Just after a bit of advice really, my partner and i have 2 children together and i have 3 from previous marriage,

I have just gone back to work doing nights (1 one wk and 2 the other) our youngest is 3 months old. My partner and i are always arguing about the amount he drinks ( he drinks every night either 2 bottles of red wine or up to 10 cans of larger) which i dont like especially when i am at work. One of our neighbours always seems to come up when i am not here, she drinks too, i questiopned him about her always coming up when im at work and we ended up arguing, i dont like him having her up here and he cant see why i am annoyed. Am I being stupid or am i right to feel like this? Also she will give him beers if he runs out but he will hide it from me and denie she gave him any im not stupid lol i know how many cans r in the house before i go to work or bed.

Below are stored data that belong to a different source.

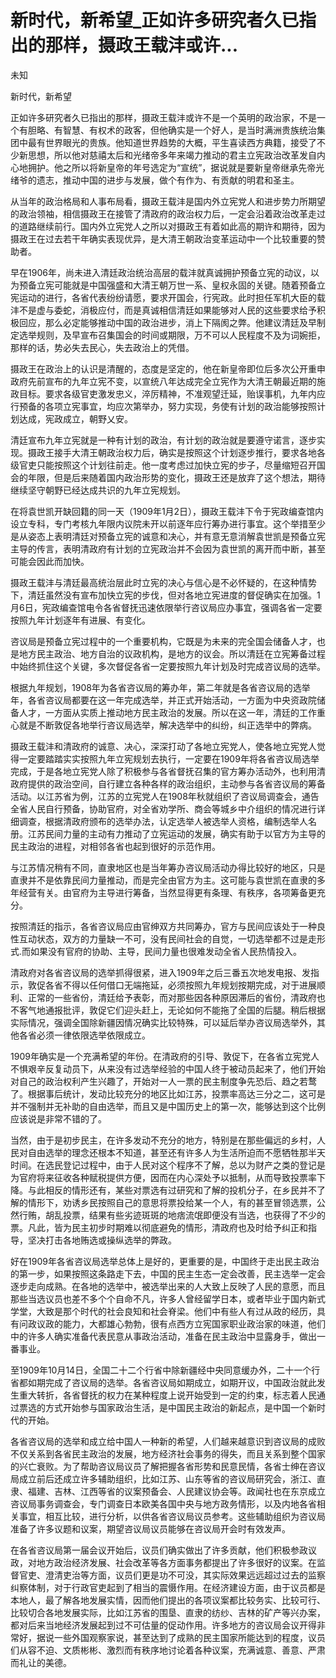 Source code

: # 新时代，新希望_正如许多研究者久已指出的那样，摄政王载沣或许...

未知

新时代，新希望

正如许多研究者久已指出的那样，摄政王载沣或许不是一个英明的政治家，不是一个有胆略、有智慧、有权术的政客，但他确实是一个好人，是当时满洲贵族统治集团中最有世界眼光的贵族。他知道世界趋势的大概，平生喜读西方典籍，接受了不少新思想，所以他对慈禧太后和光绪帝多年来竭力推动的君主立宪政治改革发自内心地拥护。他之所以将新皇帝的年号选定为“宣统”，据说就是要新皇帝继承先帝光绪爷的遗志，推动中国的进步与发展，做个有作为、有贡献的明君和圣主。

从当年的政治格局和人事布局看，摄政王载沣是国内外立宪党人和进步势力所期望的政治领袖，相信摄政王在接管了清政府的政治权力后，一定会沿着政治改革走过的道路继续前行。国内外立宪党人之所以对摄政王有着如此高的期许和期待，因为摄政王在过去若干年确实表现优异，是大清王朝政治变革运动中一个比较重要的赞助者。

早在1906年，尚未进入清廷政治统治高层的载沣就真诚拥护预备立宪的动议，以为预备立宪可能就是中国强盛和大清王朝万世一系、皇权永固的关键。随着预备立宪运动的进行，各省代表纷纷请愿，要求开国会，行宪政。此时担任军机大臣的载沣不是虚与委蛇，消极应付，而是真诚相信清廷如果能够对人民的这些要求给予积极回应，那么必定能够推动中国的政治进步，消上下隔阂之弊。他建议清廷及早制定选举规则，及早宣布召集国会的时间或期限，万不可以人民程度不及为词婉拒，那样的话，势必失去民心，失去政治上的凭借。

摄政王在政治上的认识是清醒的，态度是坚定的，他在新皇帝即位后多次公开重申政府先前宣布的九年立宪不变，以宣统八年达成完全立宪作为大清王朝最近期的施政目标。要求各级官吏激发忠义，淬厉精神，不准观望迁延，贻误事机，九年内应行预备的各项立宪事宜，均应次第举办，努力实现，务使有计划的政治能够按照计划达成，宪政成立，朝野乂安。

清廷宣布九年立宪就是一种有计划的政治，有计划的政治就是要遵守诺言，逐步实现。摄政王接手大清王朝政治权力后，确实是按照这个计划逐步推行，要求各地各级官吏只能按照这个计划往前走。他一度考虑过加快立宪的步子，尽量缩短召开国会的年限，但是后来随着国内政治形势的变化，摄政王还是放弃了这个想法，期待继续坚守朝野已经达成共识的九年立宪规划。

在将袁世凯开缺回籍的同一天（1909年1月2日），摄政王载沣下令于宪政编查馆内设立专科，专门考核九年限内议院未开以前逐年应行筹办进行事宜。这个举措至少是从姿态上表明清廷对预备立宪的诚意和决心，并有意无意消解袁世凯是预备立宪主导的传言，表明清政府有计划的立宪政治并不会因为袁世凯的离开而中断，甚至可能会因此而加快。

摄政王载沣与清廷最高统治层此时立宪的决心与信心是不必怀疑的，在这种情势下，清廷虽然没有宣布加快立宪的步伐，但对各地立宪进度的督促确实在加强。1月6日，宪政编查馆电令各省督抚迅速依限举行咨议局应办事宜，强调各省一定要按照九年计划逐年有进展、有变化。

咨议局是预备立宪过程中的一个重要机构，它既是为未来的完全国会储备人才，也是地方民主政治、地方自治的议政机构，是地方的议会。所以清廷在立宪筹备过程中始终抓住这个关键，多次督促各省一定要按照九年计划及时完成咨议局的选举。

根据九年规划，1908年为各省咨议局的筹办年，第二年就是各省咨议局的选举年，各省咨议局都要在这一年完成选举，并正式开始活动，一方面为中央资政院储备人才，一方面从实质上推动地方民主政治的发展。所以在这一年，清廷的工作重心就是不断敦促各地举行咨议局选举，解决选举中的纠纷，纠正选举中的弊病。

摄政王载沣和清政府的诚意、决心，深深打动了各地立宪党人，使各地立宪党人觉得一定要踏踏实实按照九年立宪规划去执行，一定要在1909年将各省咨议局选举完成，于是各地立宪党人除了积极参与各省督抚召集的官方筹办活动外，也利用清政府提供的政治空间，自行建立各种各样的政治组织，主动参与各省咨议局的筹备活动。以江苏省为例，江苏的立宪党人在1908年秋就组织了咨议局调查会，通告全省人民自行预备，协助官府，对全省劝学所、商会等城乡中介组织的情况进行详细调查，根据清政府颁布的选举办法，认定选举人被选举人资格，编制选举人名册。江苏民间力量的主动有力推动了立宪运动的发展，确实有助于以官方为主导的民主政治的进程，对相邻各省也起到很好的示范作用。

与江苏情况稍有不同，直隶地区也是当年筹办咨议局活动办得比较好的地区，只是直隶并不是依靠民间力量推动，而是完全由官方为主。这可能与袁世凯在直隶的多年经营有关。由官府为主导进行筹备，当然显得更有条理、有秩序，各项筹备更充分。

按照清廷的指示，各省咨议局应由官绅双方共同筹办，官方与民间应该处于一种良性互动状态，双方的力量缺一不可，没有民间社会的自觉，一切选举都不过是走形式.而如果没有官府的协助、主导，民间力量也很难发动全省人民热情投入。

清政府对各省咨议局的选举抓得很紧，进入1909年之后三番五次地发电报、发指示，敦促各省不得以任何借口无端拖延，必须按照九年规划按期完成，对于进展顺利、正常的一些省份，清廷给予表彰，而对那些因各种原因滞后的省份，清政府也不客气地通报批评，敦促它们迎头赶上，无论如何不能拖了全国的后腿。稍后根据实际情况，强调全国除新疆因情况确实比较特殊，可以延后举办咨议局选举外，其他各省必须一律依限选举依限成立。

1909年确实是一个充满希望的年份。在清政府的引导、敦促下，在各省立宪党人不惧艰辛反复动员下，从来没有过选举经验的中国人终于被动员起来了，他们开始对自己的政治权利产生兴趣了，开始对一人一票的民主制度争先恐后、趋之若鹜了。根据事后统计，发动比较充分的地区比如江苏，投票率高达三分之二，这可是并不强制并无补助的自由选举，而且又是中国历史上的第一次，能够达到这个比例应该说是非常不错的了。

当然，由于是初步民主，在许多发动不充分的地方，特别是在那些偏远的乡村，人民对自由选举的理念还根本不知道，甚至还有许多人为生活所迫而不愿牺牲那半天时间。在选民登记过程中，由于人民对这个程序不了解，总以为财产之类的登记是为官府将来征收各种赋税提供方便，因而在内心深处予以抵制，从而导致投票率下降。与此相反的情形还有，某些对票选有过研究和了解的投机分子，在乡民并不了解的情形下，劝诱乡民按照自己的意思将票投给某一个人，有的甚至冒领选票，公然行贿，胡乱投票，结果有些劣迹斑斑的地痞流氓即便没有当选，也获得了不少的票。凡此，皆为民主初步时期难以彻底避免的情形，清政府也及时给予纠正和指导，坚决打击各地贿选或操纵选举的弊政。

好在1909年各省咨议局选举总体上是好的，更重要的是，中国终于走出民主政治的第一步，如果按照这条路走下去，中国的民主生态一定会改善，民主选举一定会逐步走向成熟。在各地的选举中，被选举出来的人大致上反映了人民的意愿，而且那些当选议员也差不多个个自命不凡，许多人曾经留学日本，或者毕业于国内新式学堂，大致是那个时代的社会良知和社会脊梁。他们中有些人有过从政的经历，具有问政议政的能力，大都雄心勃勃，很有点西方立宪国家职业政治家的味道，他们中的许多人确实准备代表民意从事政治活动，准备在民主政治中显露身手，做出一番事业。

至1909年10月14日，全国二十二个行省中除新疆经中央同意缓办外，二十一个行省都如期完成了咨议局的选举。各省咨议局如期成立，如期开议，中国政治就此发生重大转折，各省督抚的权力在某种程度上说开始受到一定的约束，标志着人民通过票选的方式开始参与国家政治生活，是中国民主政治的新起点，是中国一个新时代的开始。

各省咨议局的选举和成立给中国人一种新的希望，人们越来越意识到咨议局的成败不仅关系到各省民主政治的发展，地方经济社会事务的得失，而且关系到整个国家的兴亡衰败。为了帮助咨议局议员了解把握各省形势和民意民情，各省士绅在咨议局成立前后还成立许多辅助组织，比如江苏、山东等省的咨议局研究会，浙江、直隶、福建、吉林、江西等省的议案预备会、人民建议协会等。政闻社也在东京成立咨议局事务调查会，专门调查日本欧美各国中央与地方政务情形，以及内地各省相关事宜，相互比较，进行分析，以供各省咨议局议员参考。这些辅助组织为咨议局准备了许多议题和议案，期望咨议局议员能够在咨议局开会时有效发声。

在各省咨议局第一届会议开始后，议员们确实做出了许多贡献，他们积极参政议政，对地方政治经济发展、社会改革等各方面事务都提出了许多很好的议案。在监督官吏、澄清吏治等方面，议员们更是功不可没，其实际效果远远超过过去的监察纠察体制，对于行政官吏起到了相当的震慑作用。在经济建设方面，由于议员都是本地人，最了解各地发展实情，因而他们提出的各项议案都比较务实、比较可行、比较切合各地发展实际，比如江苏省的围垦、直隶的纺纱、吉林的矿产等兴办案，都对后来当地经济发展起到过不可估量的促动作用。许多地方的咨议局会议开得非常好，据说一些外国观察家说，甚至达到了成熟的民主国家所能达到的程度，议员们从容不迫、文质彬彬、激烈而有秩序地讨论着各种议案，充满诚意、善意、严肃而礼让的美德。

Anyway some advice wouold be great

thanks

lisa

Replies

  • hi thanks for your reply.

    He moved out a few months ago because i told him it was us or the drink and he moved out!! but i told him if he gets help he can move back in and he told me he promises to cut down and stupidly i let him move back in and he didnt drink to start with then its gone back to how it was before.

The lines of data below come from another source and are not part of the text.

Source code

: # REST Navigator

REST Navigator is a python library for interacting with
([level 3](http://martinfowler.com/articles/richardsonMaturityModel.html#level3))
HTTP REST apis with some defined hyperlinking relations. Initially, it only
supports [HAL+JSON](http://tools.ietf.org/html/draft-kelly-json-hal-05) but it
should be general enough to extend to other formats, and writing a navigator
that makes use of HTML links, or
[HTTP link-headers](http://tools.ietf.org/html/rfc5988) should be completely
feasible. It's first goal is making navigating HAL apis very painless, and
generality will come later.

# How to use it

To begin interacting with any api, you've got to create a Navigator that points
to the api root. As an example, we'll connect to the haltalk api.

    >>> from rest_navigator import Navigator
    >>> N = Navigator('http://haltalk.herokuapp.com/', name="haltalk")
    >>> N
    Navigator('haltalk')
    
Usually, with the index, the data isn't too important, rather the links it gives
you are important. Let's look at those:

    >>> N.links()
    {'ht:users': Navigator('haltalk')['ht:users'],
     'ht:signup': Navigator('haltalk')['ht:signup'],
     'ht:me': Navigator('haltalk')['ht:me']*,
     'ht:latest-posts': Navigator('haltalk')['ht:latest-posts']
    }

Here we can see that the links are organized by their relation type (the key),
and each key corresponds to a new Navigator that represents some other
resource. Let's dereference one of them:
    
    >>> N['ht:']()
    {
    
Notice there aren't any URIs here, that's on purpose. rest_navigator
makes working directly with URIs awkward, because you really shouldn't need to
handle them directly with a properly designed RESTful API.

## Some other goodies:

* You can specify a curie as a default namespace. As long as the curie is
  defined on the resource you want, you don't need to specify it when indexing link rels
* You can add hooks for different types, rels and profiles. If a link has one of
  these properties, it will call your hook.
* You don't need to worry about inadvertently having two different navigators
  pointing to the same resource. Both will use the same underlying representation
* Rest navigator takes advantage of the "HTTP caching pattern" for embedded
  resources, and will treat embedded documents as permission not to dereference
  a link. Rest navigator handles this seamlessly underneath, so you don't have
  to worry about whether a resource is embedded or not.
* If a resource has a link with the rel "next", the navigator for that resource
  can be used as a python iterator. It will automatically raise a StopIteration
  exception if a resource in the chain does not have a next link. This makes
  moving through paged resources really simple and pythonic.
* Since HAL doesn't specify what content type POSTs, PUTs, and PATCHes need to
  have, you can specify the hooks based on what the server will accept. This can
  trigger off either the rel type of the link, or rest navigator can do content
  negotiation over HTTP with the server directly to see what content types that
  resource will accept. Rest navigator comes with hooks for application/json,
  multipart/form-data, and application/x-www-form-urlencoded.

    he doesnt think he has a problem because he doenst drink during the day!!! but that just proves he has a problem and doesnt want to admit it.

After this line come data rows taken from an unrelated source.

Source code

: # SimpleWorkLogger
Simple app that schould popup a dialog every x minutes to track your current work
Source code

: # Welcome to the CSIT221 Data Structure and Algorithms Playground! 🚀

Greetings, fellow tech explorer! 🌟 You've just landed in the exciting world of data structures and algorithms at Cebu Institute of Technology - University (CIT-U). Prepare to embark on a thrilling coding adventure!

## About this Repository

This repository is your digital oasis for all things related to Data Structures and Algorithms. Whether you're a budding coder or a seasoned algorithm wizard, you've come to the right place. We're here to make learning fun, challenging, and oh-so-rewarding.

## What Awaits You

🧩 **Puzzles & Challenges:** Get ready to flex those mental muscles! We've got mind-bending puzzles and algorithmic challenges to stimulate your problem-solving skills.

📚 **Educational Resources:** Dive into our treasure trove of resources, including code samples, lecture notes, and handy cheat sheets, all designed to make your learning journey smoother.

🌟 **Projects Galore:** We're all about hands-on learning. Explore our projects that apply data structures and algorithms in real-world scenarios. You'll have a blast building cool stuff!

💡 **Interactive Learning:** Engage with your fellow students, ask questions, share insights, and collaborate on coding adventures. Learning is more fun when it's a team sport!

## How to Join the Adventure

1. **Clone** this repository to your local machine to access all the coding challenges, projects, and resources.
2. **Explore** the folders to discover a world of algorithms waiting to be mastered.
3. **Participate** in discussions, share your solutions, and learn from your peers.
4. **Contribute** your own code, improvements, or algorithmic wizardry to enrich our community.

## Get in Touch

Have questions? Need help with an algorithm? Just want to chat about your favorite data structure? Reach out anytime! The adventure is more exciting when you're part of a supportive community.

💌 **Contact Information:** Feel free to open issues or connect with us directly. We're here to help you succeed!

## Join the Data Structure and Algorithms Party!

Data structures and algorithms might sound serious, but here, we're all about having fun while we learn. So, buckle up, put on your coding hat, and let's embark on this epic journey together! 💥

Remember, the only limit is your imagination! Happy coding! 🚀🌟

    if he carrys on drinking i will have to give up work because i cant trust him with the kids!!

    ive just got to the point where i think, if he wants to drink himself to death then he can, cause i dont know what else i can do


    lisa
  • bless you. you sound like you need some help and your oh deff does! 10 cans a night! that is loads. my oh likes a drink and will have 1 or 2, but thats it. you have to make him see he cant do this when he's got the kids, what if something happened? he wouldnt be able to drive them anywhere! what about this woman?? if it were me i'd say if he likes drinking with her that much he could go live with her!!! leave you and your kids lives in peace (easier said than done!). i hope it works out for you.
  • I would tell him to leave again and not to come back untill he is soba, 100% soba as it sounds like he has a problem. If he won't clean up his act then to me that sounds like the drink is more important. You need to get across to him that it is dangerous for him to have that much to drink when incharge of the children. I agree with Jinxy write him a letter if he won't listen. And stick to your gunns. As for that other women I don't know what to suggest. My Oh likes a drink in the evening but no more them one or two.
    Sorry if that sounds harsh. Hope all improves soon for your sake and the childrens.
    Take care
    X X X
  • hi thanks for the replies.

    we are not married, thank god to be quite honest!! my divorce came through today yippee lol. we were getting married in jan but ive told him we cant afford to but to be honest i dont want to get married at the mo, especially with his drinking. he has drunk like this sice ive known him which is about 6 yrs weve been together 4yrs nxt month.i know u probably thinking why did i get together with him lol suppose u cant help who u fall in love with.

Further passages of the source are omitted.